The analysis was published by researchers with Bailit Health, a Massachusetts-based health policy consulting firm that works with state agencies and other public-sector clients to design and implement healthcare payment and delivery reforms. 

Six notes:

1. Spending data from five states with healthcare cost growth targets (Connecticut, Delaware, Massachusetts, Oregon and Rhode Island) showed that non-claims payments rose by an average of 40.4% in 2023. These payments include financial transfers between insurers and providers not tied to individual claims, such as capitation or care coordination fees. Much of the increase was driven by Medicare Advantage plans, particularly through arrangements between insurers and affiliated provider groups.
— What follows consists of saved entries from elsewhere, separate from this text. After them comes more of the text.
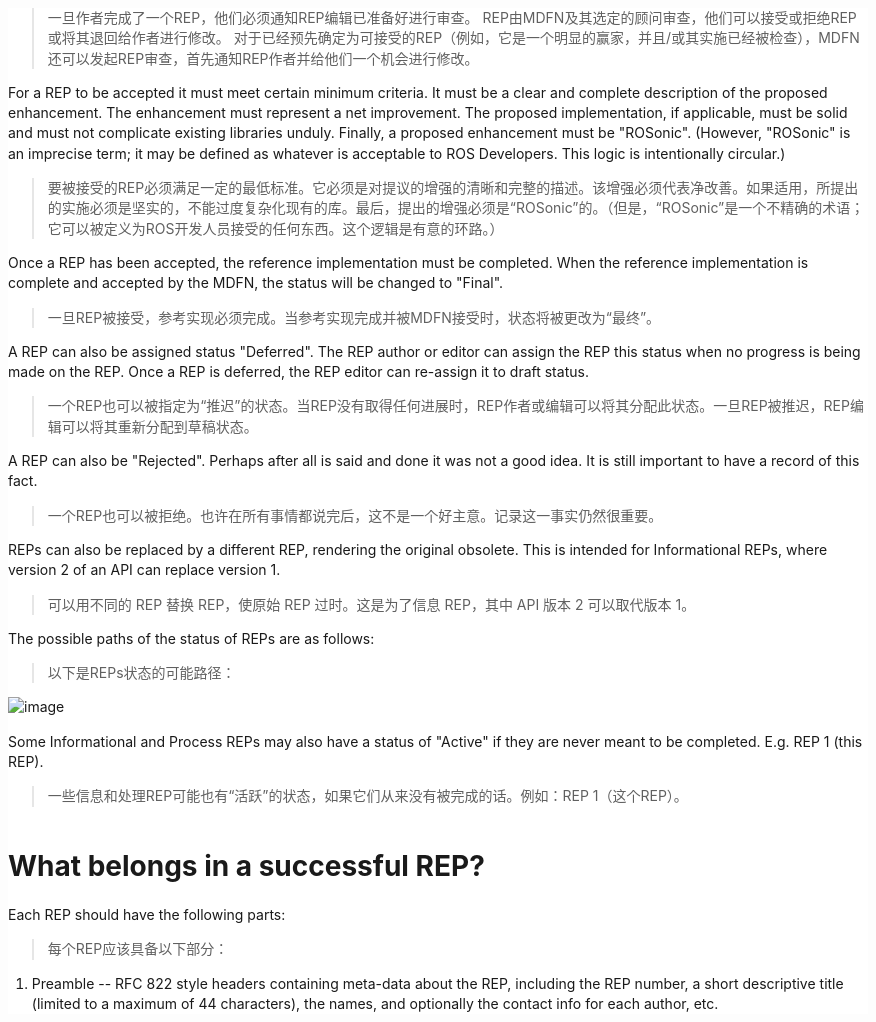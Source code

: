 > 一旦作者完成了一个REP，他们必须通知REP编辑已准备好进行审查。 REP由MDFN及其选定的顾问审查，他们可以接受或拒绝REP或将其退回给作者进行修改。 对于已经预先确定为可接受的REP（例如，它是一个明显的赢家，并且/或其实施已经被检查），MDFN还可以发起REP审查，首先通知REP作者并给他们一个机会进行修改。


For a REP to be accepted it must meet certain minimum criteria. It must be a clear and complete description of the proposed enhancement. The enhancement must represent a net improvement. The proposed implementation, if applicable, must be solid and must not complicate existing libraries unduly. Finally, a proposed enhancement must be \"ROSonic\". (However, \"ROSonic\" is an imprecise term; it may be defined as whatever is acceptable to ROS Developers. This logic is intentionally circular.)

> 要被接受的REP必须满足一定的最低标准。它必须是对提议的增强的清晰和完整的描述。该增强必须代表净改善。如果适用，所提出的实施必须是坚实的，不能过度复杂化现有的库。最后，提出的增强必须是“ROSonic”的。（但是，“ROSonic”是一个不精确的术语；它可以被定义为ROS开发人员接受的任何东西。这个逻辑是有意的环路。）


Once a REP has been accepted, the reference implementation must be completed. When the reference implementation is complete and accepted by the MDFN, the status will be changed to \"Final\".

> 一旦REP被接受，参考实现必须完成。当参考实现完成并被MDFN接受时，状态将被更改为“最终”。


A REP can also be assigned status \"Deferred\". The REP author or editor can assign the REP this status when no progress is being made on the REP. Once a REP is deferred, the REP editor can re-assign it to draft status.

> 一个REP也可以被指定为“推迟”的状态。当REP没有取得任何进展时，REP作者或编辑可以将其分配此状态。一旦REP被推迟，REP编辑可以将其重新分配到草稿状态。


A REP can also be \"Rejected\". Perhaps after all is said and done it was not a good idea. It is still important to have a record of this fact.

> 一个REP也可以被拒绝。也许在所有事情都说完后，这不是一个好主意。记录这一事实仍然很重要。


REPs can also be replaced by a different REP, rendering the original obsolete. This is intended for Informational REPs, where version 2 of an API can replace version 1.

> 可以用不同的 REP 替换 REP，使原始 REP 过时。这是为了信息 REP，其中 API 版本 2 可以取代版本 1。


The possible paths of the status of REPs are as follows:

> 以下是REPs状态的可能路径：

![image](rep-0001/rep-0001-1.png)


Some Informational and Process REPs may also have a status of \"Active\" if they are never meant to be completed. E.g. REP 1 (this REP).

> 一些信息和处理REP可能也有“活跃”的状态，如果它们从来没有被完成的话。例如：REP 1（这个REP）。

# What belongs in a successful REP?


Each REP should have the following parts:

> 每个REP应该具备以下部分：


1. Preamble \-- RFC 822 style headers containing meta-data about the REP, including the REP number, a short descriptive title (limited to a maximum of 44 characters), the names, and optionally the contact info for each author, etc.
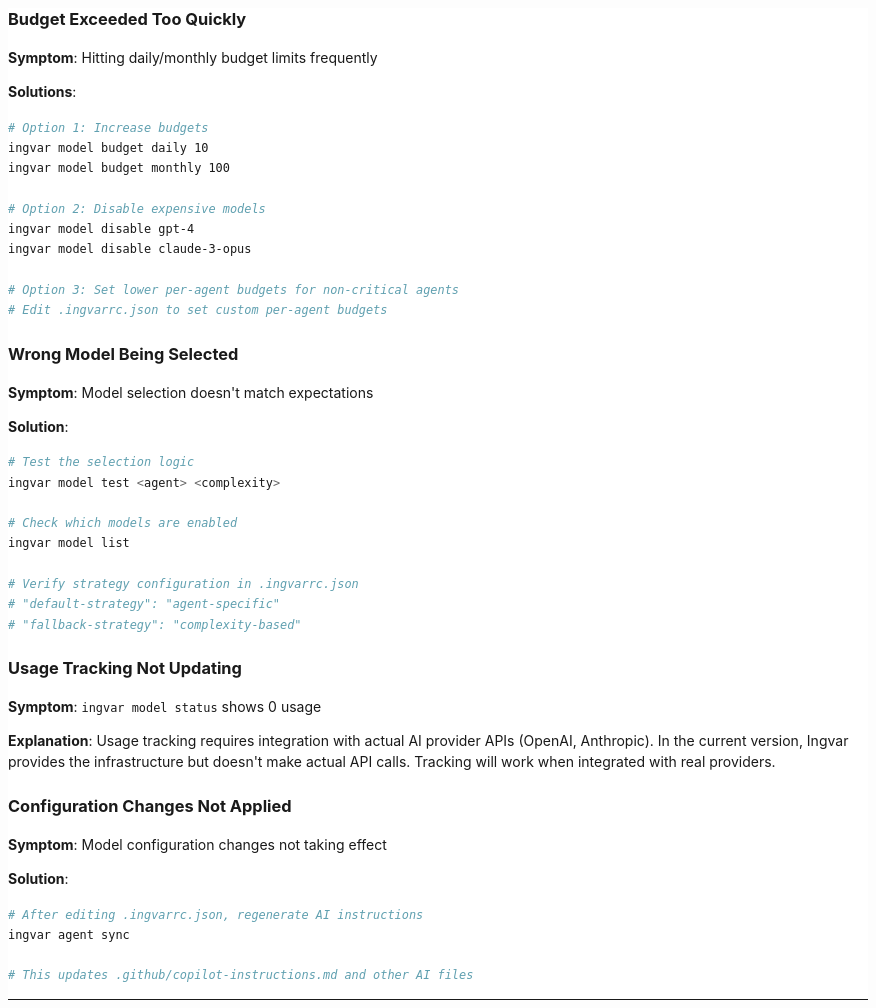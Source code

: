 ### Budget Exceeded Too Quickly

**Symptom**: Hitting daily/monthly budget limits frequently

**Solutions**:

```bash
# Option 1: Increase budgets
ingvar model budget daily 10
ingvar model budget monthly 100

# Option 2: Disable expensive models
ingvar model disable gpt-4
ingvar model disable claude-3-opus

# Option 3: Set lower per-agent budgets for non-critical agents
# Edit .ingvarrc.json to set custom per-agent budgets
```

### Wrong Model Being Selected

**Symptom**: Model selection doesn't match expectations

**Solution**:

```bash
# Test the selection logic
ingvar model test <agent> <complexity>

# Check which models are enabled
ingvar model list

# Verify strategy configuration in .ingvarrc.json
# "default-strategy": "agent-specific"
# "fallback-strategy": "complexity-based"
```

### Usage Tracking Not Updating

**Symptom**: `ingvar model status` shows 0 usage

**Explanation**: Usage tracking requires integration with actual AI provider APIs (OpenAI, Anthropic). In the current version, Ingvar provides the infrastructure but doesn't make actual API calls. Tracking will work when integrated with real providers.

### Configuration Changes Not Applied

**Symptom**: Model configuration changes not taking effect

**Solution**:

```bash
# After editing .ingvarrc.json, regenerate AI instructions
ingvar agent sync

# This updates .github/copilot-instructions.md and other AI files
```

---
2. Alternative payment models, such as lump-sum or per-member payments, can improve care coordination. But when an insurer owns providers, the payments can be used to shift profits internally. The analysis noted that vertically integrated companies can raise internal payment rates without delivering additional care, allowing them to report higher medical spending and meet federal MLR thresholds while retaining profit within their parent organization.

3. The ACA requires insurers to spend at least 80% of premiums on medical care and quality improvement in the individual and small-group markets, and 85% in the large-group and Medicare Advantage markets. Those falling short must issue rebates back to members However, payments from an insurer to an affiliated provider count fully toward medical spending, even when the money stays inside the same company. This structural loophole enables integrated organizations to inflate MLRs and minimize rebate payments, according to the analysis.

4. In 2023, Kaiser Permanente, UnitedHealthcare, and Elevance Health held 39% of the large-group commercial market, while the top five Medicare Advantage plans (UnitedHealthcare, Humana, Aetna, Elevance, and Centene) had 68% of national enrollment. All are part of or are parent companies that also own or manage large provider networks. 

5. A 2022 Brookings analysis found that internal transfers between affiliated insurers and providers in Medicare Advantage can represent 20% to 71% of total plan spending. For example, Connecticut reported UnitedHealthcare paying its OptumCare Network a fixed percentage of Medicare Advantage premiums, while Oregon saw large shifts from claims to non-claims spending tied to UnitedHealthcare’s Optum affiliates. Across UnitedHealth Group’s consolidated businesses, intercompany revenues (classified as “eliminations” in financial reports) more than doubled from $58.5 billion to $136.4 billion over five years.

6. The authors recommend policy changes that require insurers to disclose internal payment arrangements and pricing methods to state regulators to ensure reported medical spending reflects actual care costs.